If that is still being evaluated against the DnsNameValidator, it is probably 
now failing because of the underscore.  Try “dan-widdis” and see if that works. 
 Either way, this is an interesting type of issue that has come up several 
times recently so we should probably noodle this a bit and figure out if we can 
selectively relax some of these validations.   

Thanks,
Chris
-- 
Chris Custine


On August 14, 2014 at 11:16:15 AM, Daniel Widdis (wid...@gmail.com) wrote:

Zack,  

I re-uploaded the key, giving it a lowercase name in Rackspace  
(dan_widdis) and also all lowercase in my uploaded public key.  
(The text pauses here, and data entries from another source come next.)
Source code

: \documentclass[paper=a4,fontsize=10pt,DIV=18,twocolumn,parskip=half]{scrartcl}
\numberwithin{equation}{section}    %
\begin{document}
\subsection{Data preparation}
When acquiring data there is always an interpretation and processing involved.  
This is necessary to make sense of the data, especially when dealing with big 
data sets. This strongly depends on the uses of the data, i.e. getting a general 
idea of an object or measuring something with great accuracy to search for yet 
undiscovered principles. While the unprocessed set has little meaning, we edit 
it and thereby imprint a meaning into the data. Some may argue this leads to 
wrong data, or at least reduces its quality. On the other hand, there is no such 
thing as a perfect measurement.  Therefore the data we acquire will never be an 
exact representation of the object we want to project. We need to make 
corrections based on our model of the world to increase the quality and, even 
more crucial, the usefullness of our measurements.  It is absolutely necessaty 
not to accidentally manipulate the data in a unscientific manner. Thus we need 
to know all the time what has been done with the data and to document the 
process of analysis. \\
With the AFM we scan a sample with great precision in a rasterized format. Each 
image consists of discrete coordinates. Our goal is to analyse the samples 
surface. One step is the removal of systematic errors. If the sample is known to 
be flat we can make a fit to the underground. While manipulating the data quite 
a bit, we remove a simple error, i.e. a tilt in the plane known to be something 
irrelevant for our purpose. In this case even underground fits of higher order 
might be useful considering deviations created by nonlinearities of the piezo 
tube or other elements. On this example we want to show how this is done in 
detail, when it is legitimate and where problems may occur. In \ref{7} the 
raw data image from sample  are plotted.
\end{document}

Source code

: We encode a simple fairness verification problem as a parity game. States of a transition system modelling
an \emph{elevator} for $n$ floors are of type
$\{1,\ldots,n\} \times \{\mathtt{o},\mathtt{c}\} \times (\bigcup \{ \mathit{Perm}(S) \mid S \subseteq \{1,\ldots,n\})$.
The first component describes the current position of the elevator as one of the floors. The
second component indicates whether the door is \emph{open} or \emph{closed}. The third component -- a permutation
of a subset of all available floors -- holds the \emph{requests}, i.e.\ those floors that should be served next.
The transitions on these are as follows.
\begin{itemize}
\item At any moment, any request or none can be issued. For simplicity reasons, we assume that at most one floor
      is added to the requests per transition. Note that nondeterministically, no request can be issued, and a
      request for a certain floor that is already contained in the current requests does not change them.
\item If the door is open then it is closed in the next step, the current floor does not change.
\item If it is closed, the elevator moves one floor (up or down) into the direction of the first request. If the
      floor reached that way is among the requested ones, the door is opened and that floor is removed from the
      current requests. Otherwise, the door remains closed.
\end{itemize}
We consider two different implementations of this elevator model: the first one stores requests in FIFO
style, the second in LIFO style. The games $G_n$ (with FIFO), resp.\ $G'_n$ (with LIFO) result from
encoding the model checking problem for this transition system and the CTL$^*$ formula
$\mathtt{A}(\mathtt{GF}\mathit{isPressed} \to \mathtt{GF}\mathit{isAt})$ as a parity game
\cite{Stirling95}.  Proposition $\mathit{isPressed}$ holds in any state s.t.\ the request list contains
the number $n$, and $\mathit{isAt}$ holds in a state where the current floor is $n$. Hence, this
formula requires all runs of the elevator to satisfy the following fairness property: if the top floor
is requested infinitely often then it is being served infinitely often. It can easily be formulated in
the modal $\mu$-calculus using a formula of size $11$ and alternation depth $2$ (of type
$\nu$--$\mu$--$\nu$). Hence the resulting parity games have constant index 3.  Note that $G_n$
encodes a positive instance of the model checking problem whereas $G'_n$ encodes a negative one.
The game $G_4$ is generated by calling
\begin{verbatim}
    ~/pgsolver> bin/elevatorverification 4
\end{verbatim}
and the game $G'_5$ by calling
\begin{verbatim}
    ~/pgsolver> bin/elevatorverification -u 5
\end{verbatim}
But the exception has returned. So I don't think it matters what the  
key is named: what matters is the name of the server to which the key is  
associated.  

Dan  

On 8/14/14, 9:37 AM, Zack Shoylev wrote:  
> The key data is stored using name-key pairs. My guess is that the problematic 
> string is the "Dan Widdis" one, but I am still testing.  
> -Zack  
>  
> ________________________________________  
> From: Daniel Widdis [wid...@gmail.com]  
> Sent: Thursday, August 14, 2014 10:56 AM  
> To: user@jclouds.apache.org  
> Subject: Re: IllegalArgumentException when deleting node on Rackspace  
>  
> Or, possibly the name I just gave was just a Rackspace-friendly name.  
> The one actually in the uploaded key is:  
>  
> danielwiddis@Daniel-Widdiss-MacBook-Pro.local  
>  
> On 8/14/14, 7:10 AM, Zack Shoylev wrote:  
>> Hi Dan,  
>>  
>> If you go to your myclouds.rackspace.com panel, then go to Servers, under 
>> the SSH keys tab, what SSH key names do you have?  
>> I suspect jclouds expects the SSH key names to have DNS-valid names. Please 
>> let me know.  
>>  
>> Thanks!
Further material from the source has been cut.